*Exercise data*.

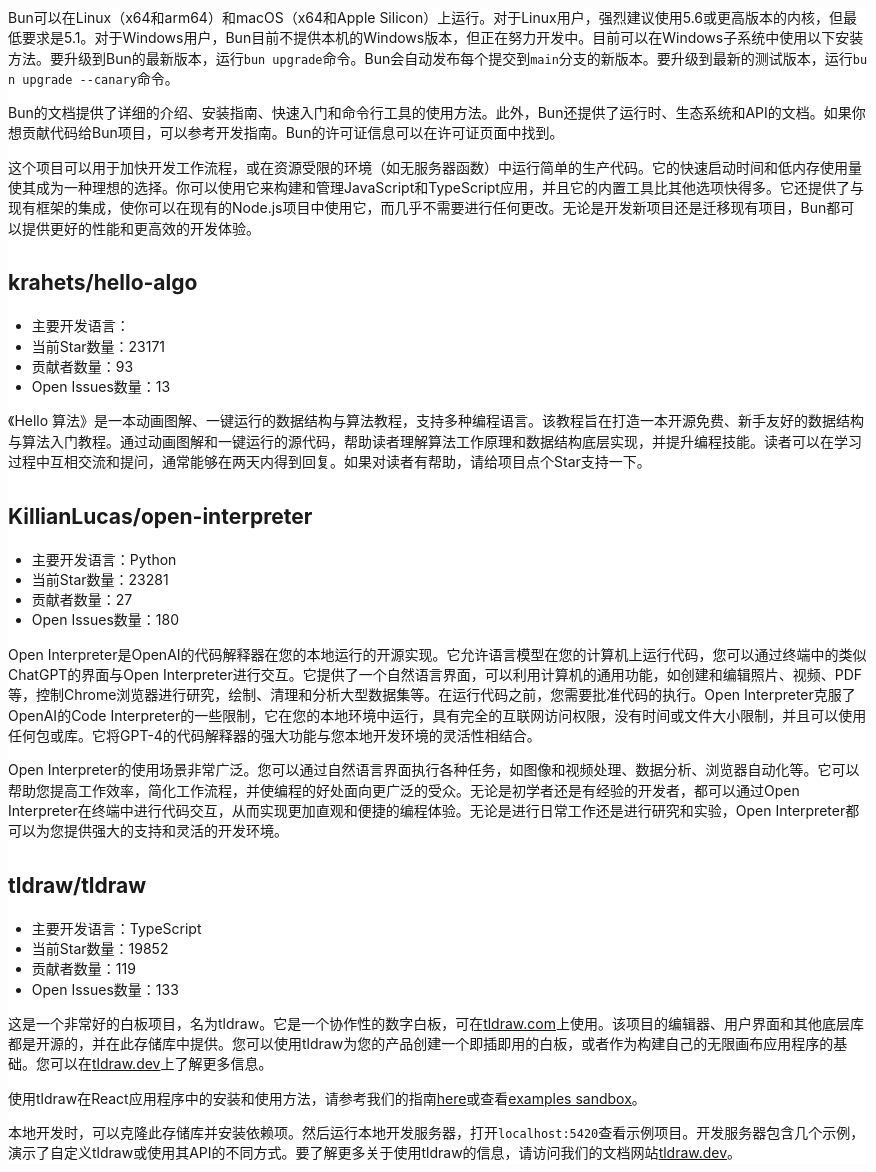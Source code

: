 Bun可以在Linux（x64和arm64）和macOS（x64和Apple Silicon）上运行。对于Linux用户，强烈建议使用5.6或更高版本的内核，但最低要求是5.1。对于Windows用户，Bun目前不提供本机的Windows版本，但正在努力开发中。目前可以在Windows子系统中使用以下安装方法。要升级到Bun的最新版本，运行`bun upgrade`命令。Bun会自动发布每个提交到`main`分支的新版本。要升级到最新的测试版本，运行`bun upgrade --canary`命令。

Bun的文档提供了详细的介绍、安装指南、快速入门和命令行工具的使用方法。此外，Bun还提供了运行时、生态系统和API的文档。如果你想贡献代码给Bun项目，可以参考开发指南。Bun的许可证信息可以在许可证页面中找到。

这个项目可以用于加快开发工作流程，或在资源受限的环境（如无服务器函数）中运行简单的生产代码。它的快速启动时间和低内存使用量使其成为一种理想的选择。你可以使用它来构建和管理JavaScript和TypeScript应用，并且它的内置工具比其他选项快得多。它还提供了与现有框架的集成，使你可以在现有的Node.js项目中使用它，而几乎不需要进行任何更改。无论是开发新项目还是迁移现有项目，Bun都可以提供更好的性能和更高效的开发体验。

## krahets/hello-algo

* 主要开发语言：
* 当前Star数量：23171
* 贡献者数量：93
* Open Issues数量：13


《Hello 算法》是一本动画图解、一键运行的数据结构与算法教程，支持多种编程语言。该教程旨在打造一本开源免费、新手友好的数据结构与算法入门教程。通过动画图解和一键运行的源代码，帮助读者理解算法工作原理和数据结构底层实现，并提升编程技能。读者可以在学习过程中互相交流和提问，通常能够在两天内得到回复。如果对读者有帮助，请给项目点个Star支持一下。

## KillianLucas/open-interpreter

* 主要开发语言：Python
* 当前Star数量：23281
* 贡献者数量：27
* Open Issues数量：180


Open Interpreter是OpenAI的代码解释器在您的本地运行的开源实现。它允许语言模型在您的计算机上运行代码，您可以通过终端中的类似ChatGPT的界面与Open Interpreter进行交互。它提供了一个自然语言界面，可以利用计算机的通用功能，如创建和编辑照片、视频、PDF等，控制Chrome浏览器进行研究，绘制、清理和分析大型数据集等。在运行代码之前，您需要批准代码的执行。Open Interpreter克服了OpenAI的Code Interpreter的一些限制，它在您的本地环境中运行，具有完全的互联网访问权限，没有时间或文件大小限制，并且可以使用任何包或库。它将GPT-4的代码解释器的强大功能与您本地开发环境的灵活性相结合。

Open Interpreter的使用场景非常广泛。您可以通过自然语言界面执行各种任务，如图像和视频处理、数据分析、浏览器自动化等。它可以帮助您提高工作效率，简化工作流程，并使编程的好处面向更广泛的受众。无论是初学者还是有经验的开发者，都可以通过Open Interpreter在终端中进行代码交互，从而实现更加直观和便捷的编程体验。无论是进行日常工作还是进行研究和实验，Open Interpreter都可以为您提供强大的支持和灵活的开发环境。

## tldraw/tldraw

* 主要开发语言：TypeScript
* 当前Star数量：19852
* 贡献者数量：119
* Open Issues数量：133


这是一个非常好的白板项目，名为tldraw。它是一个协作性的数字白板，可在[tldraw.com](https://tldraw.com)上使用。该项目的编辑器、用户界面和其他底层库都是开源的，并在此存储库中提供。您可以使用tldraw为您的产品创建一个即插即用的白板，或者作为构建自己的无限画布应用程序的基础。您可以在[tldraw.dev](https://tldraw.dev)上了解更多信息。

使用tldraw在React应用程序中的安装和使用方法，请参考我们的指南[here](https://tldraw.dev/installation)或查看[examples sandbox](https://stackblitz.com/github/tldraw/tldraw/tree/examples?file=src%2F1-basic%2FBasicExample.tsx)。

本地开发时，可以克隆此存储库并安装依赖项。然后运行本地开发服务器，打开`localhost:5420`查看示例项目。开发服务器包含几个示例，演示了自定义tldraw或使用其API的不同方式。要了解更多关于使用tldraw的信息，请访问我们的文档网站[tldraw.dev](https://tldraw.dev)。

*Task goal*. Retype all of the listing word for word and skip the pictures.

*Answer section*.
Source code

: Bun可以在Linux（x64和arm64）和macOS（x64和Apple Silicon）上运行。对于Linux用户，强烈建议使用5.6或更高版本的内核，但最低要求是5.1。对于Windows用户，Bun目前不提供本机的Windows版本，但正在努力开发中。目前可以在Windows子系统中使用以下安装方法。要升级到Bun的最新版本，运行`bun upgrade`命令。Bun会自动发布每个提交到`main`分支的新版本。要升级到最新的测试版本，运行`bun upgrade --canary`命令。

Bun的文档提供了详细的介绍、安装指南、快速入门和命令行工具的使用方法。此外，Bun还提供了运行时、生态系统和API的文档。如果你想贡献代码给Bun项目，可以参考开发指南。Bun的许可证信息可以在许可证页面中找到。

这个项目可以用于加快开发工作流程，或在资源受限的环境（如无服务器函数）中运行简单的生产代码。它的快速启动时间和低内存使用量使其成为一种理想的选择。你可以使用它来构建和管理JavaScript和TypeScript应用，并且它的内置工具比其他选项快得多。它还提供了与现有框架的集成，使你可以在现有的Node.js项目中使用它，而几乎不需要进行任何更改。无论是开发新项目还是迁移现有项目，Bun都可以提供更好的性能和更高效的开发体验。

## krahets/hello-algo

* 主要开发语言：
* 当前Star数量：23171
* 贡献者数量：93
* Open Issues数量：13


《Hello 算法》是一本动画图解、一键运行的数据结构与算法教程，支持多种编程语言。该教程旨在打造一本开源免费、新手友好的数据结构与算法入门教程。通过动画图解和一键运行的源代码，帮助读者理解算法工作原理和数据结构底层实现，并提升编程技能。读者可以在学习过程中互相交流和提问，通常能够在两天内得到回复。如果对读者有帮助，请给项目点个Star支持一下。

## KillianLucas/open-interpreter

* 主要开发语言：Python
* 当前Star数量：23281
* 贡献者数量：27
* Open Issues数量：180


Open Interpreter是OpenAI的代码解释器在您的本地运行的开源实现。它允许语言模型在您的计算机上运行代码，您可以通过终端中的类似ChatGPT的界面与Open Interpreter进行交互。它提供了一个自然语言界面，可以利用计算机的通用功能，如创建和编辑照片、视频、PDF等，控制Chrome浏览器进行研究，绘制、清理和分析大型数据集等。在运行代码之前，您需要批准代码的执行。Open Interpreter克服了OpenAI的Code Interpreter的一些限制，它在您的本地环境中运行，具有完全的互联网访问权限，没有时间或文件大小限制，并且可以使用任何包或库。它将GPT-4的代码解释器的强大功能与您本地开发环境的灵活性相结合。

Open Interpreter的使用场景非常广泛。您可以通过自然语言界面执行各种任务，如图像和视频处理、数据分析、浏览器自动化等。它可以帮助您提高工作效率，简化工作流程，并使编程的好处面向更广泛的受众。无论是初学者还是有经验的开发者，都可以通过Open Interpreter在终端中进行代码交互，从而实现更加直观和便捷的编程体验。无论是进行日常工作还是进行研究和实验，Open Interpreter都可以为您提供强大的支持和灵活的开发环境。

## tldraw/tldraw

* 主要开发语言：TypeScript
* 当前Star数量：19852
* 贡献者数量：119
* Open Issues数量：133


这是一个非常好的白板项目，名为tldraw。它是一个协作性的数字白板，可在[tldraw.com](https://tldraw.com)上使用。该项目的编辑器、用户界面和其他底层库都是开源的，并在此存储库中提供。您可以使用tldraw为您的产品创建一个即插即用的白板，或者作为构建自己的无限画布应用程序的基础。您可以在[tldraw.dev](https://tldraw.dev)上了解更多信息。

使用tldraw在React应用程序中的安装和使用方法，请参考我们的指南[here](https://tldraw.dev/installation)或查看[examples sandbox](https://stackblitz.com/github/tldraw/tldraw/tree/examples?file=src%2F1-basic%2FBasicExample.tsx)。

本地开发时，可以克隆此存储库并安装依赖项。然后运行本地开发服务器，打开`localhost:5420`查看示例项目。开发服务器包含几个示例，演示了自定义tldraw或使用其API的不同方式。要了解更多关于使用tldraw的信息，请访问我们的文档网站[tldraw.dev](https://tldraw.dev)。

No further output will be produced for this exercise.